## Your task
The listing below holds a line with "If the program" and a later line with "## **Citations**". Write out those two lines and every line between them, exactly, and nothing else.
BEGIN
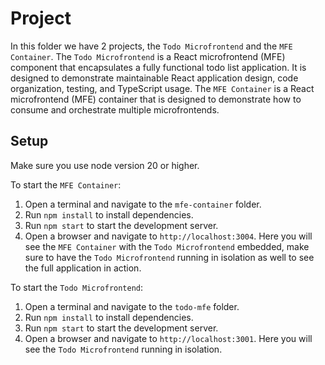 # Project

In this folder we have 2 projects, the `Todo Microfrontend` and the `MFE Container`. The `Todo Microfrontend` is a React microfrontend (MFE) component that encapsulates a fully functional todo list application. It is designed to demonstrate maintainable React application design, code organization, testing, and TypeScript usage. The `MFE Container` is a React microfrontend (MFE) container that is designed to demonstrate how to consume and orchestrate multiple microfrontends.

## Setup

Make sure you use node version 20 or higher.

To start the `MFE Container`:
1. Open a terminal and navigate to the `mfe-container` folder.
2. Run `npm install` to install dependencies.
3. Run `npm start` to start the development server.
4. Open a browser and navigate to `http://localhost:3004`. Here you will see the `MFE Container` with the `Todo Microfrontend` embedded, make sure to have the `Todo Microfrontend` running in isolation as well to see the full application in action.

To start the `Todo Microfrontend`:
1. Open a terminal and navigate to the `todo-mfe` folder.
2. Run `npm install` to install dependencies.
3. Run `npm start` to start the development server.
4. Open a browser and navigate to `http://localhost:3001`. Here you will see the `Todo Microfrontend` running in isolation.
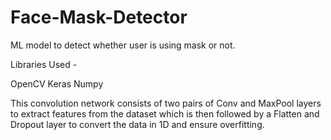# Face-Mask-Detector
ML model to detect whether user is using mask or not.

Libraries Used - 

OpenCV
Keras
Numpy


This convolution network consists of two pairs of Conv and MaxPool layers to extract features from the dataset 
which is then followed by a Flatten and Dropout layer to convert the data in 1D and ensure overfitting.
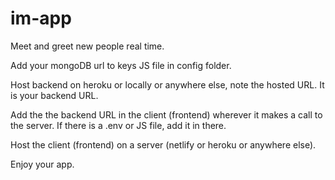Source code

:# im-app
Meet and greet new people real time.

Add your mongoDB url to keys JS file in config folder. 

Host backend on heroku or locally or anywhere else, note the hosted URL. It is your backend URL.

Add the the backend URL in the client (frontend) wherever it makes a call to the server. If there is a .env or JS file, add it in there.

Host the client (frontend) on a server (netlify or heroku or anywhere else).

Enjoy your app.
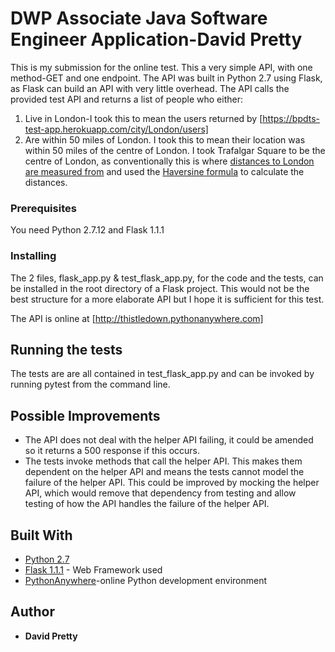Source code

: # DWP Associate Java Software Engineer Application-David Pretty

This is my submission for the online test. This a very simple API, with one method-GET and one endpoint. The API was built in Python 2.7 using Flask, as Flask can build an API with very little overhead. The API calls the provided test API and returns a list of people who either:
1. Live in London-I took this to mean the users returned by [https://bpdts-test-app.herokuapp.com/city/London/users]
2. Are within 50 miles of London. I took this to mean their location was within 50 miles of the centre of London. I took Trafalgar Square to be the centre of London, as conventionally this is where [distances to London are measured from][0] and used the [Haversine formula][1] to calculate the distances.

### Prerequisites

You need Python 2.7.12 and Flask 1.1.1

### Installing

The 2 files, flask_app.py & test_flask_app.py, for the code and the tests, can be installed in the root directory of a Flask project. This would not be the best structure for a more elaborate API but I hope it is sufficient for this test.

The API is online at [http://thistledown.pythonanywhere.com]

## Running the tests

The tests are are all contained in test_flask_app.py and can be invoked by running pytest from the command line.

## Possible Improvements
* The API does not deal with the helper API failing, it could be amended so it returns a 500 response if this occurs.
* The tests invoke methods that call the helper API. This makes them dependent on the helper API and means the tests cannot model the failure of the helper API. This could be improved by mocking the helper API, which would remove that dependency from testing and allow testing of how the API handles the failure of the helper API.

## Built With

* [Python 2.7](https://www.python.org/download/releases/2.7/)
* [Flask 1.1.1](https://flask.palletsprojects.com/en/1.1.x/) - Web Framework used
* [PythonAnywhere](https://www.pythonanywhere.com/)-online Python development environment


## Author

* **David Pretty**

[0]: https://en.wikipedia.org/wiki/Central_London
[1]: https://en.wikipedia.org/wiki/Haversine_formula

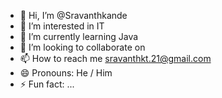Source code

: - 👋 Hi, I’m @Sravanthkande
- 👀 I’m interested in IT
- 🌱 I’m currently learning Java
- 💞️ I’m looking to collaborate on 
- 📫 How to reach me sravanthkt.21@gmail.com
- 😄 Pronouns: He / Him
- ⚡ Fun fact: ...

<!---
Sravanthkande/Sravanthkande is a ✨ special ✨ repository because its `README.md` (this file) appears on your GitHub profile.
You can click the Preview link to take a look at your changes.
--->
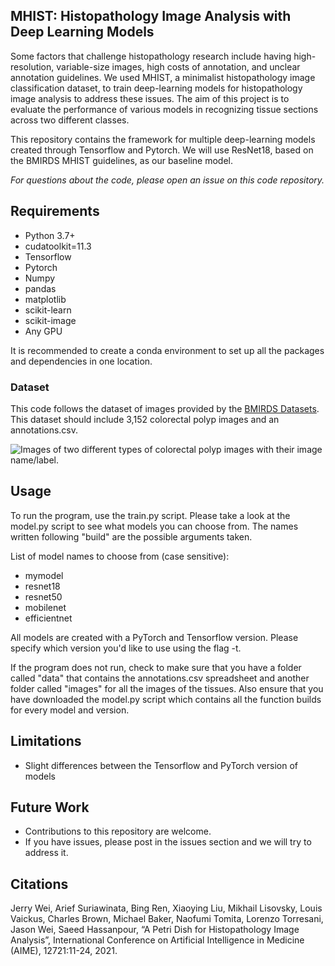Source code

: ## **MHIST: Histopathology Image Analysis with Deep Learning Models**
Some factors that challenge histopathology research include having high-resolution, variable-size images, high costs of annotation, and unclear annotation guidelines.
We used MHIST, a minimalist histopathology image classification dataset, to train deep-learning models for histopathology image analysis to address these issues.
The aim of this project is to evaluate the performance of various models in recognizing tissue sections across two different classes.

This repository contains the framework for multiple deep-learning models created through Tensorflow and Pytorch.
We will use ResNet18, based on the BMIRDS MHIST guidelines, as our baseline model. 

*For questions about the code, please open an issue on this code repository.*

## **Requirements**
- Python 3.7+
- cudatoolkit=11.3
- Tensorflow
- Pytorch
- Numpy
- pandas
- matplotlib
- scikit-learn
- scikit-image
- Any GPU

It is recommended to create a conda environment to set up all the packages and dependencies in one location.

### Dataset
This code follows the dataset of images provided by the [BMIRDS Datasets](https://bmirds.github.io/MHIST/). This dataset should include 3,152 colorectal polyp images and an annotations.csv.

![Images of two different types of colorectal polyp images with their image name/label.](https://cdn.discordapp.com/attachments/948086387096293476/1295789549615845418/Screenshot_2024-10-15_094143.png?ex=670fed8f&is=670e9c0f&hm=6f68b0e5c7ccbf971661b67b4df84fabdfd1d37c4f621486196094b4ff666e29&)

## **Usage**
To run the program, use the train.py script.
Please take a look at the model.py script to see what models you can choose from.
The names written following "build" are the possible arguments taken.

List of model names to choose from (case sensitive):
- mymodel
- resnet18
- resnet50
- mobilenet
- efficientnet

All models are created with a PyTorch and Tensorflow version. Please specify which version you'd like to use using the flag -t.

If the program does not run, check to make sure that you have a folder called "data" that contains the annotations.csv spreadsheet and another folder called "images" for all the images of the tissues. Also ensure that you have downloaded the model.py script which contains all the function builds for every model and version.

## **Limitations**
- Slight differences between the Tensorflow and PyTorch version of models

## **Future Work**
- Contributions to this repository are welcome.
- If you have issues, please post in the issues section and we will try to address it.

## **Citations**
Jerry Wei, Arief Suriawinata, Bing Ren, Xiaoying Liu, Mikhail Lisovsky, Louis Vaickus, Charles Brown, Michael Baker, Naofumi Tomita, Lorenzo Torresani, Jason Wei, Saeed Hassanpour, “A Petri Dish for Histopathology Image Analysis”, International Conference on Artificial Intelligence in Medicine (AIME), 12721:11-24, 2021.
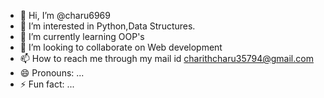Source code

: - 👋 Hi, I’m @charu6969
- 👀 I’m interested in Python,Data Structures.
- 🌱 I’m currently learning OOP's
- 💞️ I’m looking to collaborate on Web development 
- 📫 How to reach me through my mail id charithcharu35794@gmail.com
- 😄 Pronouns: ...
- ⚡ Fun fact: ...

<!---
charu6969/charu6969 is a ✨ special ✨ repository because its `README.md` (this file) appears on your GitHub profile.
You can click the Preview link to take a look at your changes.
--->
END
## Answer to this task
If the program does not run, check to make sure that you have a folder called "data" that contains the annotations.csv spreadsheet and another folder called "images" for all the images of the tissues. Also ensure that you have downloaded the model.py script which contains all the function builds for every model and version.

## **Limitations**
- Slight differences between the Tensorflow and PyTorch version of models

## **Future Work**
- Contributions to this repository are welcome.
- If you have issues, please post in the issues section and we will try to address it.

## **Citations**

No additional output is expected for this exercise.